## [Entries provided]
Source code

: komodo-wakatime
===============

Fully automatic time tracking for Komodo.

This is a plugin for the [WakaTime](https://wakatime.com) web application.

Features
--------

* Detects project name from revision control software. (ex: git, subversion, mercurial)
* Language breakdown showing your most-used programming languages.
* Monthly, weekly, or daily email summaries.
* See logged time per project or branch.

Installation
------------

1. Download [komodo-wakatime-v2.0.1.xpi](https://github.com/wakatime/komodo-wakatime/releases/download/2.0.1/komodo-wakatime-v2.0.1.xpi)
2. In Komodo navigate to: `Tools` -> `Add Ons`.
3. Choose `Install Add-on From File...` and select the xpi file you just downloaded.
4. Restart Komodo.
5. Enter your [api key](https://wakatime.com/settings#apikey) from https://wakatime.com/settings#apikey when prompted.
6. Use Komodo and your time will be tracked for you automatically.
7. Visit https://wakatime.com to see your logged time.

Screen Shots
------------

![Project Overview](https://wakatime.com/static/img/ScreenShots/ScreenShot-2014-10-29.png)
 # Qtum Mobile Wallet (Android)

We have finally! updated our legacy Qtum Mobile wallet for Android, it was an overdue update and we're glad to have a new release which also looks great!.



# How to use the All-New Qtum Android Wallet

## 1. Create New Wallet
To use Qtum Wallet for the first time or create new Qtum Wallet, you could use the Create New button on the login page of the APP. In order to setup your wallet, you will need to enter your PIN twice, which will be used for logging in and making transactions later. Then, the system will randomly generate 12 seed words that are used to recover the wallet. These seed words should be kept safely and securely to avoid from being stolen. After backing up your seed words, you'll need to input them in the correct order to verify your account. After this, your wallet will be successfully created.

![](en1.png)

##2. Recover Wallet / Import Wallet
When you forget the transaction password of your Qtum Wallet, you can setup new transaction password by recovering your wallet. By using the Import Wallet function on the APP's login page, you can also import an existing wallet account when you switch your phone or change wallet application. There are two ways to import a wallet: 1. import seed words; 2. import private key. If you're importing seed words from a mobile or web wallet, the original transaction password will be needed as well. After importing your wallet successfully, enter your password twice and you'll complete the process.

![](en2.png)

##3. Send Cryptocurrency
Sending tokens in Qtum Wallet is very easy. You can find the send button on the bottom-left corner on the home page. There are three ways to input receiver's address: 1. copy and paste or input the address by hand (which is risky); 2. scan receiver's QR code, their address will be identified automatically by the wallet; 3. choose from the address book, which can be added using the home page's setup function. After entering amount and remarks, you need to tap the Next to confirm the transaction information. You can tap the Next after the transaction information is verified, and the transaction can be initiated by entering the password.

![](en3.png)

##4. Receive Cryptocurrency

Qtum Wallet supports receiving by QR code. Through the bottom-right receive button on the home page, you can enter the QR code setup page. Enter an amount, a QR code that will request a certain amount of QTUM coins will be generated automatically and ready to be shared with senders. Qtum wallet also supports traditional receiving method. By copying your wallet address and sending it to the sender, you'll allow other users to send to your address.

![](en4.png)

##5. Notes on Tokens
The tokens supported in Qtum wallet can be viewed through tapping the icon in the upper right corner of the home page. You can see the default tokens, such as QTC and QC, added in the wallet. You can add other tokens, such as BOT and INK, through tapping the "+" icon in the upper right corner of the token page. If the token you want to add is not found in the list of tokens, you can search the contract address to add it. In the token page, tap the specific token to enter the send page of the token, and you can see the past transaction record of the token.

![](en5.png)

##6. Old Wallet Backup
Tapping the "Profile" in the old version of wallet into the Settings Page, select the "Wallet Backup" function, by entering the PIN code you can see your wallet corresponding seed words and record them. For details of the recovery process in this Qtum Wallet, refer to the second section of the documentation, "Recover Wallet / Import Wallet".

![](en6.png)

## [About this exercise]
Restate the whole set of entries exactly.

## [Response to this exercise]
Source code

: komodo-wakatime
===============

Fully automatic time tracking for Komodo.

This is a plugin for the [WakaTime](https://wakatime.com) web application.

Features
--------

* Detects project name from revision control software. (ex: git, subversion, mercurial)
* Language breakdown showing your most-used programming languages.
* Monthly, weekly, or daily email summaries.
* See logged time per project or branch.

Installation
------------

1. Download [komodo-wakatime-v2.0.1.xpi](https://github.com/wakatime/komodo-wakatime/releases/download/2.0.1/komodo-wakatime-v2.0.1.xpi)
2. In Komodo navigate to: `Tools` -> `Add Ons`.
3. Choose `Install Add-on From File...` and select the xpi file you just downloaded.
4. Restart Komodo.
5. Enter your [api key](https://wakatime.com/settings#apikey) from https://wakatime.com/settings#apikey when prompted.
6. Use Komodo and your time will be tracked for you automatically.
7. Visit https://wakatime.com to see your logged time.

Screen Shots
------------

![Project Overview](https://wakatime.com/static/img/ScreenShots/ScreenShot-2014-10-29.png)
 # Qtum Mobile Wallet (Android)

We have finally! updated our legacy Qtum Mobile wallet for Android, it was an overdue update and we're glad to have a new release which also looks great!.



# How to use the All-New Qtum Android Wallet

## 1. Create New Wallet
To use Qtum Wallet for the first time or create new Qtum Wallet, you could use the Create New button on the login page of the APP. In order to setup your wallet, you will need to enter your PIN twice, which will be used for logging in and making transactions later. Then, the system will randomly generate 12 seed words that are used to recover the wallet. These seed words should be kept safely and securely to avoid from being stolen. After backing up your seed words, you'll need to input them in the correct order to verify your account. After this, your wallet will be successfully created.

![](en1.png)

##2. Recover Wallet / Import Wallet
When you forget the transaction password of your Qtum Wallet, you can setup new transaction password by recovering your wallet. By using the Import Wallet function on the APP's login page, you can also import an existing wallet account when you switch your phone or change wallet application. There are two ways to import a wallet: 1. import seed words; 2. import private key. If you're importing seed words from a mobile or web wallet, the original transaction password will be needed as well. After importing your wallet successfully, enter your password twice and you'll complete the process.

![](en2.png)

##3. Send Cryptocurrency
Sending tokens in Qtum Wallet is very easy. You can find the send button on the bottom-left corner on the home page. There are three ways to input receiver's address: 1. copy and paste or input the address by hand (which is risky); 2. scan receiver's QR code, their address will be identified automatically by the wallet; 3. choose from the address book, which can be added using the home page's setup function. After entering amount and remarks, you need to tap the Next to confirm the transaction information. You can tap the Next after the transaction information is verified, and the transaction can be initiated by entering the password.

![](en3.png)

##4. Receive Cryptocurrency

Qtum Wallet supports receiving by QR code. Through the bottom-right receive button on the home page, you can enter the QR code setup page. Enter an amount, a QR code that will request a certain amount of QTUM coins will be generated automatically and ready to be shared with senders. Qtum wallet also supports traditional receiving method. By copying your wallet address and sending it to the sender, you'll allow other users to send to your address.

![](en4.png)

##5. Notes on Tokens
The tokens supported in Qtum wallet can be viewed through tapping the icon in the upper right corner of the home page. You can see the default tokens, such as QTC and QC, added in the wallet. You can add other tokens, such as BOT and INK, through tapping the "+" icon in the upper right corner of the token page. If the token you want to add is not found in the list of tokens, you can search the contract address to add it. In the token page, tap the specific token to enter the send page of the token, and you can see the past transaction record of the token.

![](en5.png)

##6. Old Wallet Backup
Tapping the "Profile" in the old version of wallet into the Settings Page, select the "Wallet Backup" function, by entering the PIN code you can see your wallet corresponding seed words and record them. For details of the recovery process in this Qtum Wallet, refer to the second section of the documentation, "Recover Wallet / Import Wallet".

![](en6.png)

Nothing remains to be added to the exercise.